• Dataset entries

━━━━━━━━━━━━━━━━━━━━━━━━━━━━━━

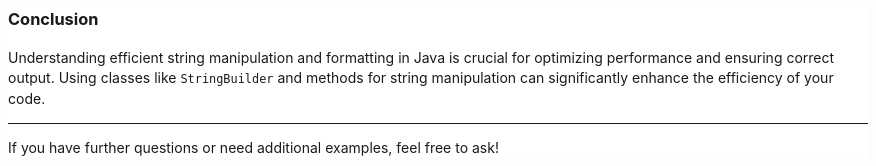 
### **Conclusion**

Understanding efficient string manipulation and formatting in Java is crucial for optimizing performance and ensuring correct output. Using classes like `StringBuilder` and methods for string manipulation can significantly enhance the efficiency of your code.

---

If you have further questions or need additional examples, feel free to ask!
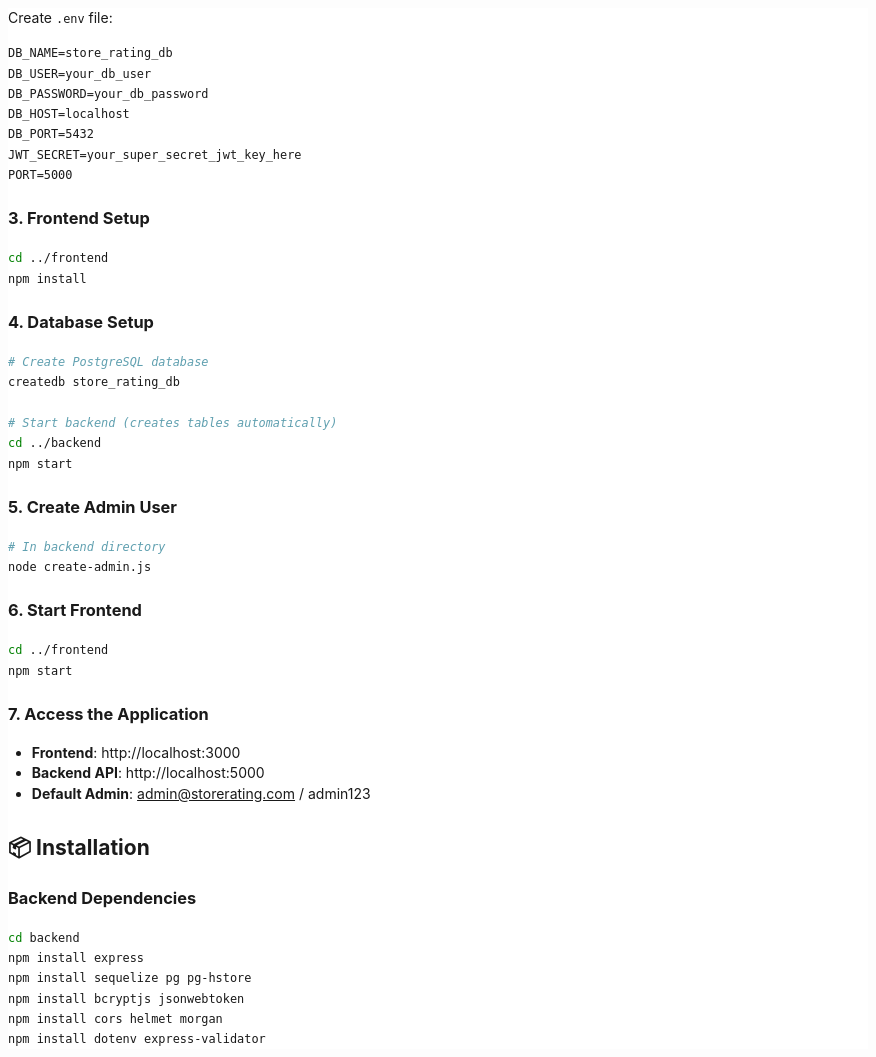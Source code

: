 Create `.env` file:
```env
DB_NAME=store_rating_db
DB_USER=your_db_user
DB_PASSWORD=your_db_password
DB_HOST=localhost
DB_PORT=5432
JWT_SECRET=your_super_secret_jwt_key_here
PORT=5000
```

### 3. Frontend Setup
```bash
cd ../frontend
npm install
```

### 4. Database Setup
```bash
# Create PostgreSQL database
createdb store_rating_db

# Start backend (creates tables automatically)
cd ../backend
npm start
```

### 5. Create Admin User
```bash
# In backend directory
node create-admin.js
```

### 6. Start Frontend
```bash
cd ../frontend
npm start
```

### 7. Access the Application
- **Frontend**: http://localhost:3000
- **Backend API**: http://localhost:5000
- **Default Admin**: admin@storerating.com / admin123

## 📦 Installation

### Backend Dependencies
```bash
cd backend
npm install express
npm install sequelize pg pg-hstore
npm install bcryptjs jsonwebtoken
npm install cors helmet morgan
npm install dotenv express-validator
```
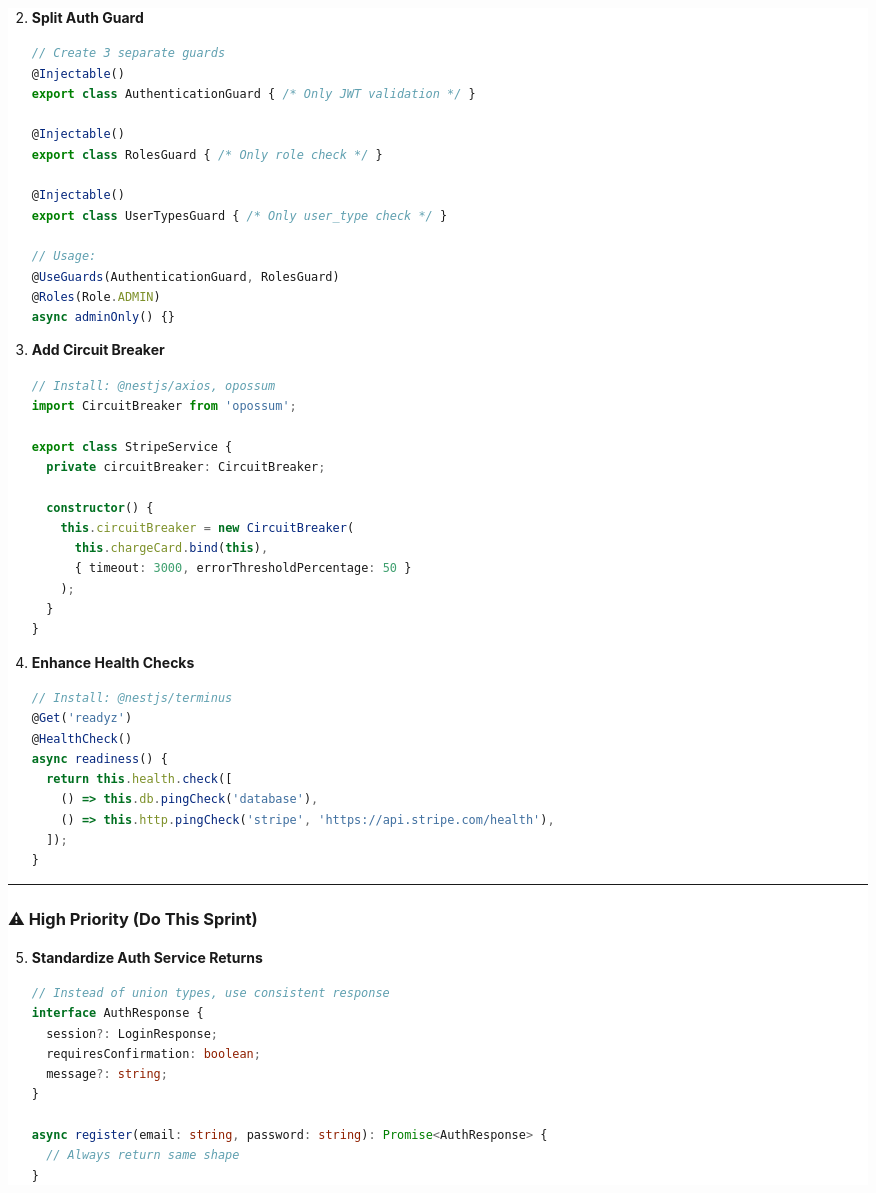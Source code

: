 2. **Split Auth Guard**
   ```typescript
   // Create 3 separate guards
   @Injectable()
   export class AuthenticationGuard { /* Only JWT validation */ }

   @Injectable()
   export class RolesGuard { /* Only role check */ }

   @Injectable()
   export class UserTypesGuard { /* Only user_type check */ }

   // Usage:
   @UseGuards(AuthenticationGuard, RolesGuard)
   @Roles(Role.ADMIN)
   async adminOnly() {}
   ```

3. **Add Circuit Breaker**
   ```typescript
   // Install: @nestjs/axios, opossum
   import CircuitBreaker from 'opossum';

   export class StripeService {
     private circuitBreaker: CircuitBreaker;

     constructor() {
       this.circuitBreaker = new CircuitBreaker(
         this.chargeCard.bind(this),
         { timeout: 3000, errorThresholdPercentage: 50 }
       );
     }
   }
   ```

4. **Enhance Health Checks**
   ```typescript
   // Install: @nestjs/terminus
   @Get('readyz')
   @HealthCheck()
   async readiness() {
     return this.health.check([
       () => this.db.pingCheck('database'),
       () => this.http.pingCheck('stripe', 'https://api.stripe.com/health'),
     ]);
   }
   ```

---

### ⚠️ High Priority (Do This Sprint)

5. **Standardize Auth Service Returns**
   ```typescript
   // Instead of union types, use consistent response
   interface AuthResponse {
     session?: LoginResponse;
     requiresConfirmation: boolean;
     message?: string;
   }

   async register(email: string, password: string): Promise<AuthResponse> {
     // Always return same shape
   }
   ```
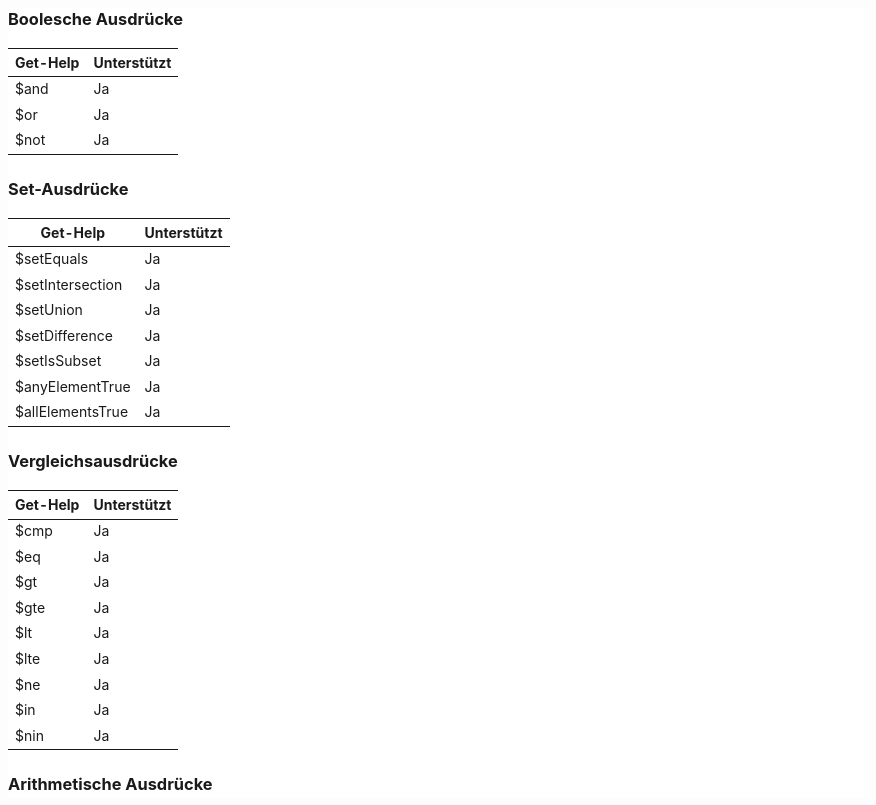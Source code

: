 ### <a name="boolean-expressions"></a>Boolesche Ausdrücke

|Get-Help  |Unterstützt |
|---------|---------|
|$and| Ja|
|$or|Ja|
|$not|Ja|

### <a name="set-expressions"></a>Set-Ausdrücke

|Get-Help  |Unterstützt |
|---------|---------|
| $setEquals | Ja|
|$setIntersection|Ja|
| $setUnion|Ja|
| $setDifference|Ja|
| $setIsSubset|Ja|
| $anyElementTrue|Ja|
| $allElementsTrue|Ja|

### <a name="comparison-expressions"></a>Vergleichsausdrücke

|Get-Help  |Unterstützt |
|---------|---------|
|$cmp     |  Ja       |
|$eq|    Ja| 
|$gt |    Ja| 
|$gte|    Ja| 
|$lt    |Ja|
|$lte|    Ja| 
|$ne    |    Ja| 
|$in    |    Ja| 
|$nin    |    Ja| 

### <a name="arithmetic-expressions"></a>Arithmetische Ausdrücke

━━━━━━━━━━━━━━━━━━━━━━━━━━━━━━

• Problem
Copy all lines of the records that have the string "expressions" in them.

• Answer for this exercise
: ### <a name="boolean-expressions"></a>Boolesche Ausdrücke
### <a name="set-expressions"></a>Set-Ausdrücke
### <a name="comparison-expressions"></a>Vergleichsausdrücke
### <a name="arithmetic-expressions"></a>Arithmetische Ausdrücke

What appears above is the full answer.